Heaven (A Prison Diary 3)
Page 54
Doug returns from his day on the fork-lift trucks. He’s pleased to be doing the course because if he hopes to retain his HGV licence, he would still have to take it in a year’s time. The course is costing him £340 but he’d be willing to pay that just to be allowed out for three days; ‘In fact, I’d pay a lot more,’ he says.
8.15 pm
After roll-call I take a bath before going over to the south block to say goodbye to Matthew. By the time I check in at the hospital at 7.30 am tomorrow morning he will be a free man. I do not envy him, because he should never have been sent to prison in the first place.
DAY 121
FRIDAY 16 NOVEMBER 2001
10.00 am
All seventeen new inmates are waiting in the conservatory for their introductory talk before they sign the pledge (on drugs). They’re all chatting away, with one exception; he’s sitting in the corner, head bowed, foot tapping, looking anxious. This could be for any number of reasons, but even though the officers keep a suicide watch during the first forty-eight hours of a prisoner’s arrival, I still report my anxieties to Mr New. He tells me to bring the prisoner into his office but make it look routine.
When the man emerges forty minutes later, he is smiling. It turns out that X is a schedule A conviction, which usually means a sexual offence against a minor. However, X was sentenced to six months for lashing out at his son. He’ll only serve twelve weeks, and the fact that he’s in a D-cat prison shows there is no previous history of violence. However, if word got out that he’s schedule A, other inmates would assume he’s a paedophile. Mr New has advised the prisoner to say, if asked what he’s in for, that he took a swipe at a guy who tried to jump a taxi queue. As he’s only serving twelve weeks, it’s just believable.
11.30 am
Storr marches into the building, waving a complaint form. Yesterday, after returning from a town visit, he failed a breathalyser test; yes, yo
u can be breathalysed in prison without having driven — in fact walking is quite enough. Storr protested that he never drinks even ‘on the out’ and the real culprit is a bottle of mouthwash. Storr is sent back to the north block to retrieve the offending bottle, which has about an inch of red liquid left in the bottom. The label lists alcohol as one of several ingredients. After some discussion, Mr New decides Storr will be retested tomorrow morning. If the test proves negative, his explanation will be accepted.9 He will then be subjected to regular random tests, and should one of them prove positive, he will be shipped back to his C-cat. Storr accepts this judgment, and leaves looking pleased with himself.
2.30 pm
I ask Mr New if there is any progress on my transfer to Spring Hill. He shakes his head.
4.00 pm
I report back to the hospital and carry out three more urine tests on the inductees we didn’t get round to yesterday, measure their blood pressure and record their weight. Among them is a prisoner called Blossom, who is returning to NSC for the third time in as many years.
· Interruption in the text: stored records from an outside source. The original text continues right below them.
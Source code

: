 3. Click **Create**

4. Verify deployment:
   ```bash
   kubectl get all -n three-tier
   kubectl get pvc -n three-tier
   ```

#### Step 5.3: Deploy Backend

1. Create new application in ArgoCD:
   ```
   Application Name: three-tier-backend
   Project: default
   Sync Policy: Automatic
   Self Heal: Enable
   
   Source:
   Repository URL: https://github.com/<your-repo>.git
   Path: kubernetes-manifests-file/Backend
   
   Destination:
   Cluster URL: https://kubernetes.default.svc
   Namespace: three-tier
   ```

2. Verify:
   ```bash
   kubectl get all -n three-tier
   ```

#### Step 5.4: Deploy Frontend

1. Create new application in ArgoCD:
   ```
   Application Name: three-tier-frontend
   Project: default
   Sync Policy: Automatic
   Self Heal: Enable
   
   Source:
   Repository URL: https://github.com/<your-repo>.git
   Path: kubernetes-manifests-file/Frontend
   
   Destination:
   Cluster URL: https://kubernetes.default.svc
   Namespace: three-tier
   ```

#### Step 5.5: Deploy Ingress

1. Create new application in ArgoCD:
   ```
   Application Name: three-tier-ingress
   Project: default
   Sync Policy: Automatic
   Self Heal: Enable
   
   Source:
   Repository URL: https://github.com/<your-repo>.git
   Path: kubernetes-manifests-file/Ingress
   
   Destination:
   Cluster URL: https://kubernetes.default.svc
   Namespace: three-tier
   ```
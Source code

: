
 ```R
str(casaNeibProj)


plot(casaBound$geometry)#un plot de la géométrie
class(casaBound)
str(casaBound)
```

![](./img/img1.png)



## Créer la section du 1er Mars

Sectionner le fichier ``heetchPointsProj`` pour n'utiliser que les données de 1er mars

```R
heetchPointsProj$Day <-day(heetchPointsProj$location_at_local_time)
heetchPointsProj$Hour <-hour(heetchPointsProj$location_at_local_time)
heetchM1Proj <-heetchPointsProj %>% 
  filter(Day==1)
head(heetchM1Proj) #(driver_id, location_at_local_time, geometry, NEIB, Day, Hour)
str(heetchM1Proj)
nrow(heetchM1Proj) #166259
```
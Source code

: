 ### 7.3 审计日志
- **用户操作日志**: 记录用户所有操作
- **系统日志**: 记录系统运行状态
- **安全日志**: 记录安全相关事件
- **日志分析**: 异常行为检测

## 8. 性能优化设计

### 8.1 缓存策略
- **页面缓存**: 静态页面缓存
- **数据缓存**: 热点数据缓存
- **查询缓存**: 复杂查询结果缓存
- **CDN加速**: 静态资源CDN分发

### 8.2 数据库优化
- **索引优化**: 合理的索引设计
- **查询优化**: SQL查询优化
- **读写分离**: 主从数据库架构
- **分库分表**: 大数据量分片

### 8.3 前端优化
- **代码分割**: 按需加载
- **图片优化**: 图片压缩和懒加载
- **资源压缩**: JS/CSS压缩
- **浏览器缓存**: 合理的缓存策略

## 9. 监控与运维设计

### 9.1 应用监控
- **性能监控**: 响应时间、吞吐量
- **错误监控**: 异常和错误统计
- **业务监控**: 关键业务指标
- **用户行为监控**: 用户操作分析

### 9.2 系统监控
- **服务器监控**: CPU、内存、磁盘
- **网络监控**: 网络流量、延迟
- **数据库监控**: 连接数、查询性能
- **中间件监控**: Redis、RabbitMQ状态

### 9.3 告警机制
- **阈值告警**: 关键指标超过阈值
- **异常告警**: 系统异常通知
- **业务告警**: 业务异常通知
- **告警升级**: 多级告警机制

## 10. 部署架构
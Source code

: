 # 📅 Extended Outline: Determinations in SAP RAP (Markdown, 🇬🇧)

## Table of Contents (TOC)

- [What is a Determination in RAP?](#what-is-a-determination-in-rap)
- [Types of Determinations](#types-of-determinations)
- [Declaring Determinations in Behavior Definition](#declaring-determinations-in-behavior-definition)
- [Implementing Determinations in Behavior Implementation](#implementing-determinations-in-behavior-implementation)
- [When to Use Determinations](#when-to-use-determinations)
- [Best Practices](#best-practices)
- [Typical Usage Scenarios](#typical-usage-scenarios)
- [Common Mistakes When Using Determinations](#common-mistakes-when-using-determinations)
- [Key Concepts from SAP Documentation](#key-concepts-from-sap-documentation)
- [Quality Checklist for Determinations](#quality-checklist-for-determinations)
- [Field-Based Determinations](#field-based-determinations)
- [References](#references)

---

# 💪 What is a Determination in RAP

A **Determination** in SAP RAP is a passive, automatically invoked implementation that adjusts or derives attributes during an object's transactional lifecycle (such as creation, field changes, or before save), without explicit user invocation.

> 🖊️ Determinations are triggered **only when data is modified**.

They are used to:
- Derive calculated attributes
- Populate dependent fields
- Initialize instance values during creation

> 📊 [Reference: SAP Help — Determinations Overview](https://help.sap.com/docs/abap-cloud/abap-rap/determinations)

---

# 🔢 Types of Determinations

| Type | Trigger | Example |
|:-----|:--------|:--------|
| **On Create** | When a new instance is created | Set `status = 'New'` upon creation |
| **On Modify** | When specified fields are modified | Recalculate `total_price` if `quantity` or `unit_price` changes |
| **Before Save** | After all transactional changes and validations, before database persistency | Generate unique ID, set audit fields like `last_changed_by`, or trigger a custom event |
‘He’s as good as gold,’ says Linda. ‘A gipsy, who, once convicted, never puts a foot wrong; he’s always released as a model prisoner after serving half his sentence. But once he’s left us, he’s usually back within a year,’ she adds.
10.30 pm
Television news footage reveals Kabul as it had been under the rule of the Taliban. Amongst the buildings filmed is Kabul jail, which makes NSC look like the Ritz; twenty men would have occupied my room with only three urine-stained, ragged mattresses between them.
I sleep soundly.
DAY 122
SATURDAY 17 NOVEMBER 2001
Anyone who’s incarcerated wants their sentence to pass as quickly as possible. If you’re fortunate enough to have an interesting job, as I have at SMU, that certainly helps kill Monday to Friday. That just leaves the other problem — the weekend. Once you’ve reached your FLED and can work outside the prison, have a town visit every week and a week out every month, I’m told the months fly by, but should I fail to win my appeal against length of sentence, none of this will kick in until July next year – another eight months. So boredom will become my greatest challenge.
I can write, but not for every hour of every day. With luck there’s a rugby match to watch on Saturday afternoon, and a visitor to look forward to seeing on Sunday. So, for the record:
Saturday
6.00 am Write this diary for two hours.
8.15 am Breakfast.
9.00 am Read The Times, or any other paper available.
10.00 am Work on the sixth rewrite of Sons of Fortune.
12 noon Lunch.
2.00pm Watch New Zealand beat Ireland 40-29 on BBC1.